L'attitude de la Tchécoslovaquie à l'égard de la Russie et in fine du parti communiste tchécoslovaque est radicalement différente de ses voisins. La Pologne, par exemple, se méfie de la Russie, par laquelle elle a déjà été envahie à plusieurs reprises. Il existait en effet en Pologne une peur séculaire à l'égard du géant russe. En Tchécoslovaquie, rien de tel, les Tchécoslovaques n'ayant jamais eu de contentieux territoriaux avec Moscou, et étant marqués par un sentiment à égale distance entre russophobie et indifférence à l'égard de Moscou.Toutefois, quant à sa défense, la jeune république tchécoslovaque fait d'avantage confiance à ses marraines, l'Angleterre et surtout la France avec laquelle elle signe un traité de coopération militaire dans le cadre de la Petite Entente, qu'à l'URSS. Cette méfiance est nourrie d'une part par l'instabilité et la volatilité des alliances signées par l'URSS, et plus significativement, par le Pacte de Non Agression entre l'Allemagne nazie et l'URSS. Cependant, l'alliance avec la France n'est qu'une garantie de façade, puisque la France et l'Angleterre cèderont aux chantages d'Hitler et donneront à l'Allemagne la région des Sudètes, en vertu des accords de Munich, puis n'interviendront pas lorsque celle-ci annexera purement et simplement les restes de la Tchécoslovaquie, se contentant de condamner verbalement cette invasion. Le discrédit de l'Occident en général, et de la France en particulier est alors total, et le souvenir de la trahison de Munich restera longtemps dans les esprits tchèques.
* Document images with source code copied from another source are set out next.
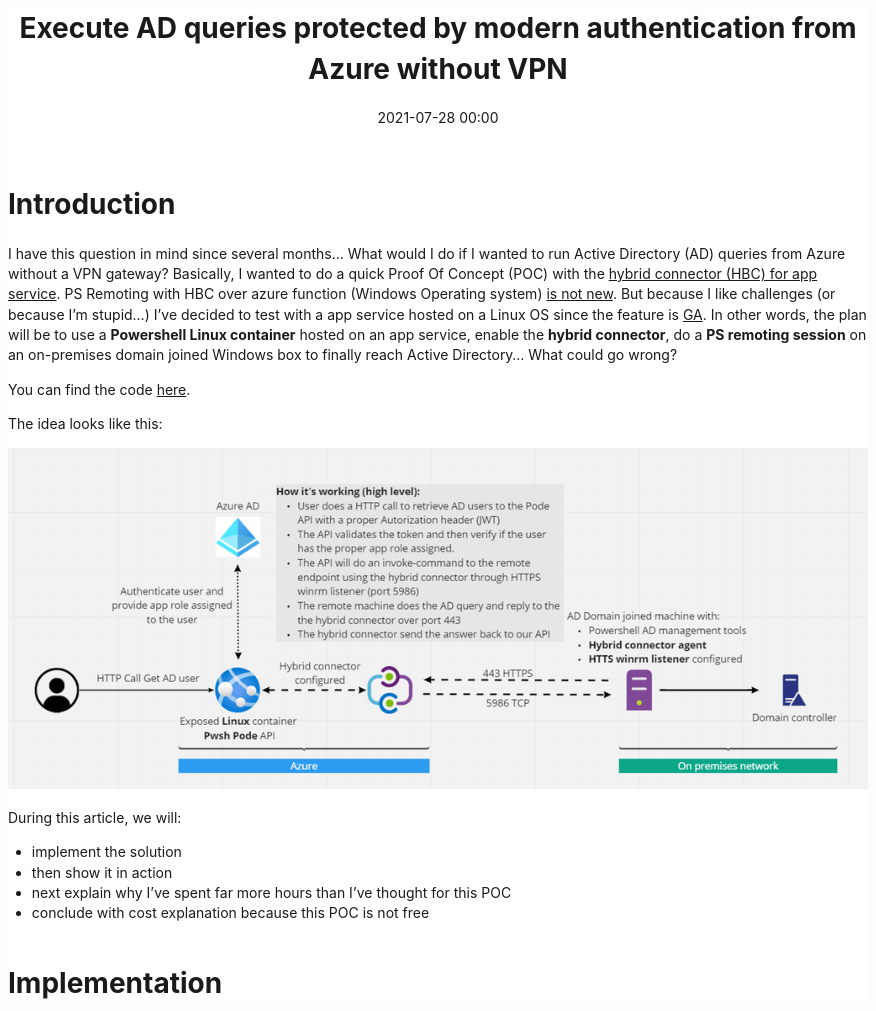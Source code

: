﻿---
title: Execute AD queries protected by modern authentication from Azure without VPN
date: 2021-07-28 00:00
categories: [powershell]
tags: [identity,AAD, Powershell]
---

# Introduction

I have this question in mind since several months… What would I do if I wanted to run Active Directory (AD) queries from Azure without a VPN gateway? Basically, I wanted to do a quick Proof Of Concept (POC) with the [hybrid connector (HBC) for app service](https://docs.microsoft.com/en-us/azure/app-service/app-service-hybrid-connections). PS Remoting with HBC over azure function (Windows Operating system) [is not new](https://docs.microsoft.com/en-us/azure/azure-functions/functions-hybrid-powershell). But because I like challenges (or because I’m stupid…) I’ve decided to test with a app service hosted on a Linux OS since the feature is [GA](https://azure.microsoft.com/en-us/updates/azure-app-service-hybrid-connections-for-linux-apps-is-now-available). In other words, the plan will be to use a **Powershell Linux container** hosted on an app service, enable the **hybrid connector**, do a **PS remoting session** on an on-premises domain joined Windows box to finally reach Active Directory… What could go wrong?

You can find the code [here](https://github.com/SCOMnewbie/psoauth2/tree/main/Examples/Powershell/10-WebAPI-HybridConnector).

The idea looks like this:

![idea](/assets/img/2021-07-28/idea.png)

During this article, we will:
* implement the solution
* then show it in action 
* next explain why I’ve spent far more hours than I’ve thought for this POC
* conclude with cost explanation because this POC is not free

# Implementation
L'URSS mène alors une politique étrangère ambiguë : alliée à l'Allemagne en vertu du pacte Ribbentrop - Molotov et profitant de l'agression allemande pour annexer au passage la Russie sub-carpatique, à l'extrême est de la Slovaquie, elle se méfie toutefois de l'Allemagne et n'en condamne pas moins les accords de Munich ; sans doute non par fraternité panslave, mais surtout parce qu'elle n'a pas été invitée aux négociations. La rupture entre l'Allemagne et la Russie est consommée lorsque la Wehrmacht franchit la frontière russo-allemande, et la Russie se trouvera dès lors, comme la Tchécoslovaquie, au rang des victimes de la machine de guerre nazie. Les soldats de l'armée tchécoslovaque ayant réussi à fuir le pays se tourneront non seulement vers l'Angleterre mais aussi vers l'Armée Rouge afin d'organiser la résistance tchécoslovaque. Le gouvernement tchécoslovaque en exil à Londres, mené par Edvard Benes, entretient des contacts avec Moscou, et notamment avec le leader des communistes tchécoslovaques Klement Gottwald, le protégé de Staline. La libération de la Tchécoslovaquie est à l'image des rapports de force géopolitiques en Europe centrale entre les puissances occidentales et l'URSS. Si la Bohême occidentale et notamment la ville de Plzen sont libérées par les troupes américaines, c'est bien l'Armée Rouge qui débarrasse la majeure partie de la Tchécoslovaquie de l'armée allemande. Là encore, il ne s'agit pas d'un acte désintéressé, la libération de Prague restant un symbole dont Moscou espérait tirer profit dans le futur. Par ailleurs, Benes obtient de Moscou qu'elle appuie sa demande de non recevabilité des accords de Munich.Moscou tirera de ces gestes, en apparence gratuits, un prestige considérable auprès des Tchécoslovaques, et aux yeux de certains, une image de héros et de pays frère.